From the entries below, transcribe exactly the lines between the line holding "## 4 way Handshake" and the line holding "in **both directions**.", inclusive; skip all other lines.

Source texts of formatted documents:
· · · · ·

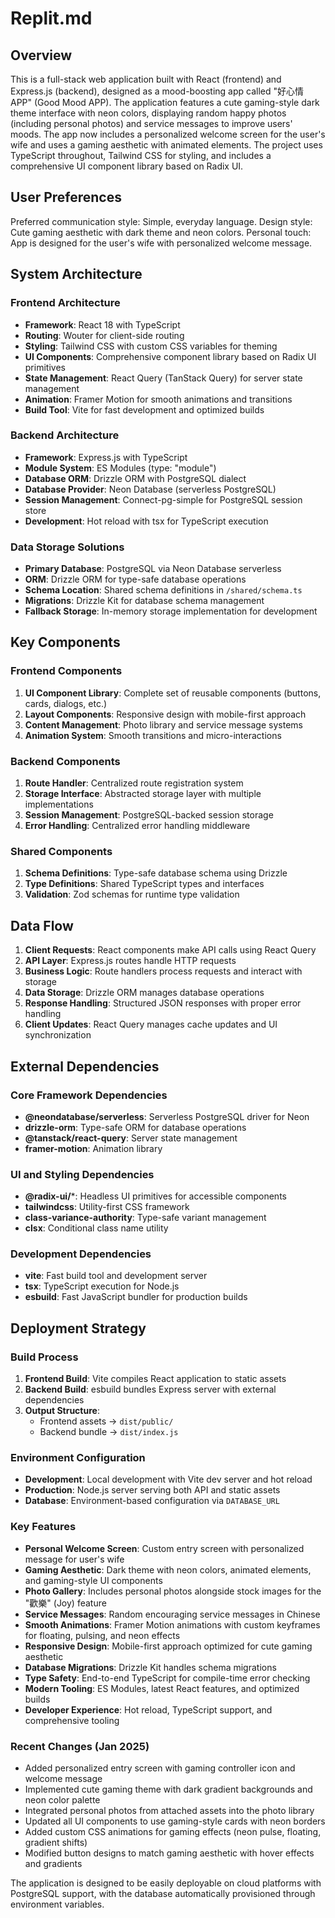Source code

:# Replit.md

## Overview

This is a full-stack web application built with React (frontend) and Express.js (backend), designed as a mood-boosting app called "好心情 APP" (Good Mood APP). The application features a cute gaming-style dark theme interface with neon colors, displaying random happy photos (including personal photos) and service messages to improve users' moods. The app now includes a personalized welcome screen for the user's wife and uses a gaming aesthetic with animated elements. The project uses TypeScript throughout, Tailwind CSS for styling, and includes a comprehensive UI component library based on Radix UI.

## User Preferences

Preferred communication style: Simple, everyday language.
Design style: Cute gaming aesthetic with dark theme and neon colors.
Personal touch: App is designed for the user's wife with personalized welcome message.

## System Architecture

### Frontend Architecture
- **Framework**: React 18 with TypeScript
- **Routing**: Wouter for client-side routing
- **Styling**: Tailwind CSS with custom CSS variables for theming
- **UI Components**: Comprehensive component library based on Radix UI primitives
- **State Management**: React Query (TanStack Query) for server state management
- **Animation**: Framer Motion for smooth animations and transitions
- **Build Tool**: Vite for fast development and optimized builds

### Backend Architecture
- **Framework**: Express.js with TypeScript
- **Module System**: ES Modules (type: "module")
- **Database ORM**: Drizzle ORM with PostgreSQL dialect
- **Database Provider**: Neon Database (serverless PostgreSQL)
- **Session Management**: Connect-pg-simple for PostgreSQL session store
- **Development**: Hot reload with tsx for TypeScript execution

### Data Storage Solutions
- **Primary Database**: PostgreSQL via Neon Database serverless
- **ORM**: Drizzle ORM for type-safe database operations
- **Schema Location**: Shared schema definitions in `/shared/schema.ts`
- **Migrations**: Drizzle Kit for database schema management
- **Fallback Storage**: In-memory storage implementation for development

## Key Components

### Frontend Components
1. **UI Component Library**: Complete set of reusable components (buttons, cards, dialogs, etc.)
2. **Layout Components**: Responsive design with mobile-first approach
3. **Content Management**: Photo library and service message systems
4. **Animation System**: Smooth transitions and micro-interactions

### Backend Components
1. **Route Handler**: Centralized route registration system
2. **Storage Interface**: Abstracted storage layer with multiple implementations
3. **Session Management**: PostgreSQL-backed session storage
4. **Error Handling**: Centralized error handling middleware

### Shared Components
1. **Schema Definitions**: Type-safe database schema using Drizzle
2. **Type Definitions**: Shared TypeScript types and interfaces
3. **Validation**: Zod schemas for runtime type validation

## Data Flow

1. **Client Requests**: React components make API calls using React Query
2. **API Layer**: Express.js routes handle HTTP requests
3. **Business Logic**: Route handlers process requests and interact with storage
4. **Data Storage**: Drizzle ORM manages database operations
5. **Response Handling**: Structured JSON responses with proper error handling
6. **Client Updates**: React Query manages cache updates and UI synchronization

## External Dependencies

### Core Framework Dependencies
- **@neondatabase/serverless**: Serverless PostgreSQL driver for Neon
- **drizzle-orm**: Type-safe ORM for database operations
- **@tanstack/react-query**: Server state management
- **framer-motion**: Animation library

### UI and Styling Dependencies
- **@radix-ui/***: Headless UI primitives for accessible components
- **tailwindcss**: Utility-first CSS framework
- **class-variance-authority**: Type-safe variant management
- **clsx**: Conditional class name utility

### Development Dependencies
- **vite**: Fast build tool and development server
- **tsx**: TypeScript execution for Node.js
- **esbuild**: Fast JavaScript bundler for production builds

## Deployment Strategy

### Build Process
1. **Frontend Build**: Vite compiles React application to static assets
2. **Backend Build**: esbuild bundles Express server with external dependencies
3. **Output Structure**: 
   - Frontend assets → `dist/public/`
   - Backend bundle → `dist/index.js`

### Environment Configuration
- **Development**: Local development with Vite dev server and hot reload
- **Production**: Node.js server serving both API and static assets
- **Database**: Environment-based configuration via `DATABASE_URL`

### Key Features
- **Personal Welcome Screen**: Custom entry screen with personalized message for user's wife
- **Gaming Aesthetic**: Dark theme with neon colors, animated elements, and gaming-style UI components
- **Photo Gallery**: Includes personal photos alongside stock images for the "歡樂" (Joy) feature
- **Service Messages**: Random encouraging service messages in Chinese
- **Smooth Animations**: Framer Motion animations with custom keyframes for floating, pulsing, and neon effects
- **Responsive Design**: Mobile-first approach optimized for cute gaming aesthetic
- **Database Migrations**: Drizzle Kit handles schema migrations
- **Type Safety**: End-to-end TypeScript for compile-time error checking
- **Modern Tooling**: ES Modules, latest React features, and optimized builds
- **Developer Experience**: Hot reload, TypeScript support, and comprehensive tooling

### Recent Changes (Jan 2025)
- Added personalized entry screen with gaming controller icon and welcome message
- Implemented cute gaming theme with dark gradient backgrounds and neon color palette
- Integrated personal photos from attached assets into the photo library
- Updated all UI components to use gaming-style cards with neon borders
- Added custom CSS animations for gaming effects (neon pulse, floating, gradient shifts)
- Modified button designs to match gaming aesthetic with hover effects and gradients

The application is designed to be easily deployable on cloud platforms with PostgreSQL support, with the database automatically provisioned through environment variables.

· · · · ·

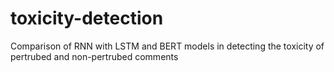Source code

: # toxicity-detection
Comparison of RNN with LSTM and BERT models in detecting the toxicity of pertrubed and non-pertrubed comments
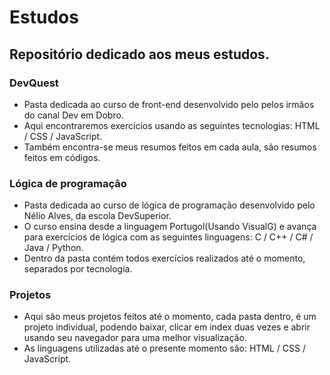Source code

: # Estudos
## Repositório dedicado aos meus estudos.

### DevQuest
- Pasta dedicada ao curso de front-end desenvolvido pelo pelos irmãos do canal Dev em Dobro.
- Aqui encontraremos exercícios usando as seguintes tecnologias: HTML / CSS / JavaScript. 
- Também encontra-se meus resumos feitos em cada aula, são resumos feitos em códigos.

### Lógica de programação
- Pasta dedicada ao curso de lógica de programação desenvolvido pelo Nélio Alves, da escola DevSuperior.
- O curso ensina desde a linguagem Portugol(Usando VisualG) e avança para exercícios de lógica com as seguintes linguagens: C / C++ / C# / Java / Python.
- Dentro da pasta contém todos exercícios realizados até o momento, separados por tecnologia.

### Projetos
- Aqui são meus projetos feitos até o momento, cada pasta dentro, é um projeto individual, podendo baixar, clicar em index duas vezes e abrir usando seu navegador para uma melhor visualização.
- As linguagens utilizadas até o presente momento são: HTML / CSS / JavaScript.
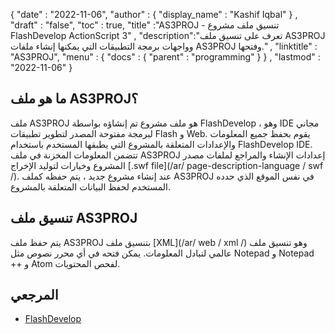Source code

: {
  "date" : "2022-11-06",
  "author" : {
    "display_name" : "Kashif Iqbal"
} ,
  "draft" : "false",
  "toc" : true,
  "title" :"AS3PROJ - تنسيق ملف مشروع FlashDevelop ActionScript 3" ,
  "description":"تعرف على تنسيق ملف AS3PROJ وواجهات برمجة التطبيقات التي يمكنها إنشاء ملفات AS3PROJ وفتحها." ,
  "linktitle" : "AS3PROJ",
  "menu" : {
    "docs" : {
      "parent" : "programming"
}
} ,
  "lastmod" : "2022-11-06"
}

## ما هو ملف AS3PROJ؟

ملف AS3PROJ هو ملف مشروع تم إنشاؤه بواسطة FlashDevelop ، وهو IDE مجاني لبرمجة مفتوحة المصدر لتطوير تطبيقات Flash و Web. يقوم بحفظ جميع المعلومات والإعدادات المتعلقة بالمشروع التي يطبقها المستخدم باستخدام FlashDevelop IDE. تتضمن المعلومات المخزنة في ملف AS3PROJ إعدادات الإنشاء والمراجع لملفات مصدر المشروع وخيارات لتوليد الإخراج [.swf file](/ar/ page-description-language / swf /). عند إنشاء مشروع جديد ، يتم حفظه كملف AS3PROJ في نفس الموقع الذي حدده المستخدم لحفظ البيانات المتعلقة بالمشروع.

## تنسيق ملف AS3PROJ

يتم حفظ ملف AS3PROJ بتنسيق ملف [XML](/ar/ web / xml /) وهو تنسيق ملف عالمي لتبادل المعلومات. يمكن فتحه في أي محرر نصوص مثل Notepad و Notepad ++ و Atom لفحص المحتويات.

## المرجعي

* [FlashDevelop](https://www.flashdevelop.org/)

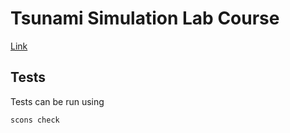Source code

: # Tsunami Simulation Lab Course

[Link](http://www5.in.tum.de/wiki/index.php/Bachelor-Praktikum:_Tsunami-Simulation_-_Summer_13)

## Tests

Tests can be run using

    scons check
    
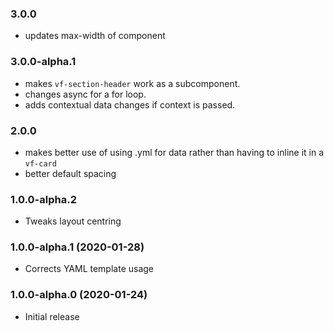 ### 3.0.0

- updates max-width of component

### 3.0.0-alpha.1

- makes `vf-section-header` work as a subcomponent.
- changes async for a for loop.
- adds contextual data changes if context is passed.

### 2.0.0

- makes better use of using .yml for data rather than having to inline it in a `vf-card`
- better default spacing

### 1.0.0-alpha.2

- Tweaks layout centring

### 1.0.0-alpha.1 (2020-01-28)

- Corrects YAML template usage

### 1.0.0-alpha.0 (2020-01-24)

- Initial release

· · · · ·

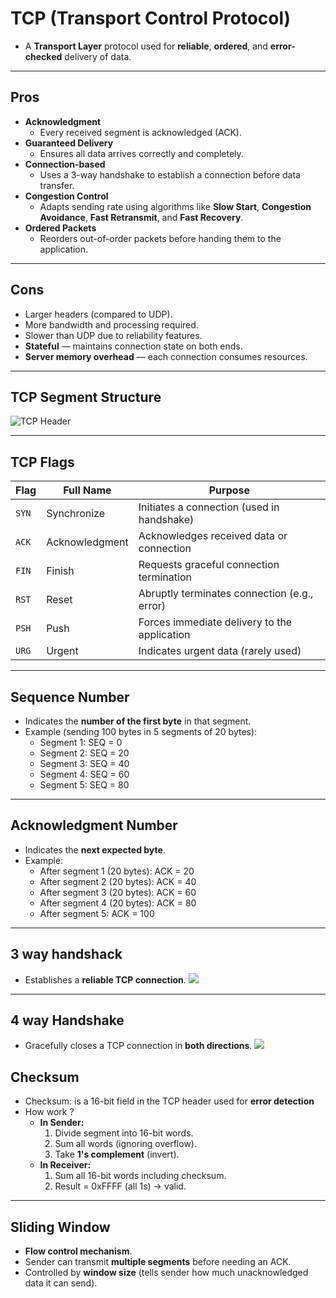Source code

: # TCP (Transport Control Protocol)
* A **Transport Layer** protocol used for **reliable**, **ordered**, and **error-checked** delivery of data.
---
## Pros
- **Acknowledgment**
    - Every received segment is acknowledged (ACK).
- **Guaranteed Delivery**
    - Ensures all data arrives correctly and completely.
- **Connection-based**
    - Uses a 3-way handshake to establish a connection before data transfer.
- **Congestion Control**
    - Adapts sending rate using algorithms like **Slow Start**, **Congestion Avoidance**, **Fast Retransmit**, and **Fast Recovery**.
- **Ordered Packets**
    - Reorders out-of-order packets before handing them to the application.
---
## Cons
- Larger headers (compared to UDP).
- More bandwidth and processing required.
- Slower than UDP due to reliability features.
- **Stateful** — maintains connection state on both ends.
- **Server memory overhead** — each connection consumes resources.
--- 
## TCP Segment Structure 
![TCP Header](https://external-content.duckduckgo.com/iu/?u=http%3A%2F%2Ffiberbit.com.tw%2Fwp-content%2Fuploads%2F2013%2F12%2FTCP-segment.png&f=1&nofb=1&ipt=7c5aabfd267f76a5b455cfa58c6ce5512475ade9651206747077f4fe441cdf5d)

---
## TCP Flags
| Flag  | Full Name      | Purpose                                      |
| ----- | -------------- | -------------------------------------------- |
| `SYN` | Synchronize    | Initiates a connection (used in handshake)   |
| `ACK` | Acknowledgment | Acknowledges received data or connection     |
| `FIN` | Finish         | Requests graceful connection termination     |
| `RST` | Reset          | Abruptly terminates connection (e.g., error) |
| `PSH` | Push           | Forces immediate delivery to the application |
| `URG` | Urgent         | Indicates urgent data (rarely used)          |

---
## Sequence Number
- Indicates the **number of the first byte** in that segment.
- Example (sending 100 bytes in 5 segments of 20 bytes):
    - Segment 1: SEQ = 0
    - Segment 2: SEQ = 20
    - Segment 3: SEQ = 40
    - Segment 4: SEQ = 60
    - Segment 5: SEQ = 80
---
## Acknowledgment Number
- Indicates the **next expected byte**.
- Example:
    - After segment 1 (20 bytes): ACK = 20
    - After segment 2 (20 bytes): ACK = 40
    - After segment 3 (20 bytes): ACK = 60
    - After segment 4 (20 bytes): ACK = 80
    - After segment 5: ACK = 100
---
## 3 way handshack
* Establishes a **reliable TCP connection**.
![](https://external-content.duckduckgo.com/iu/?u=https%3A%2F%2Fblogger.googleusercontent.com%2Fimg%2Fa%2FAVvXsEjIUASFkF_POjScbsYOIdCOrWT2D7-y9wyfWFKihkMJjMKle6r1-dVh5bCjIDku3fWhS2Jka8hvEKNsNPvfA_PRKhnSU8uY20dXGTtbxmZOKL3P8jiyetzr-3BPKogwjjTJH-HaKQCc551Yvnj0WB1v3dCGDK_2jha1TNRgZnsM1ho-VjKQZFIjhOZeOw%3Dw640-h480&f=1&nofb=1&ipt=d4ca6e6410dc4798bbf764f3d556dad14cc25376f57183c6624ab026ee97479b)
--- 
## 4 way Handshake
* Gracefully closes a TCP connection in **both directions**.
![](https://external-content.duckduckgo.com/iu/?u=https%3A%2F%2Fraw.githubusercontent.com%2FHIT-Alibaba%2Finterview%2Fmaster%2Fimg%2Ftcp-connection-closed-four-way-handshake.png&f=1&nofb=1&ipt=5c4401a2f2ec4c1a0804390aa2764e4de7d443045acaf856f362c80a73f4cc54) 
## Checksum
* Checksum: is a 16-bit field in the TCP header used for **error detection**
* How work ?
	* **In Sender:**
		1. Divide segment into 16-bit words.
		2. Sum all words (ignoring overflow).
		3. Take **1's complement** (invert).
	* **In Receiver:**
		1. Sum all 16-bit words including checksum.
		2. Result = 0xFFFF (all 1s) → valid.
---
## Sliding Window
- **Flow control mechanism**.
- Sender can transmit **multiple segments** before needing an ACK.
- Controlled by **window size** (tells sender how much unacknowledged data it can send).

· · · · ·

OUTPUT OF THE TASK:
## 4 way Handshake
* Gracefully closes a TCP connection in **both directions**.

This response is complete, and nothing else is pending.